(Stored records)
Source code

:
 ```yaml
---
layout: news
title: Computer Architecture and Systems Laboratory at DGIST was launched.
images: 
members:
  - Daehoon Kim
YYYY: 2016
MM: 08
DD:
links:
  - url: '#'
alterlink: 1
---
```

Task brief:
An identical copy of the preceding records should be returned.

Problem solution:
Source code

:
 ```yaml
---
layout: news
title: Computer Architecture and Systems Laboratory at DGIST was launched.
images: 
members:
  - Daehoon Kim
YYYY: 2016
MM: 08
DD:
links:
  - url: '#'
alterlink: 1
---
```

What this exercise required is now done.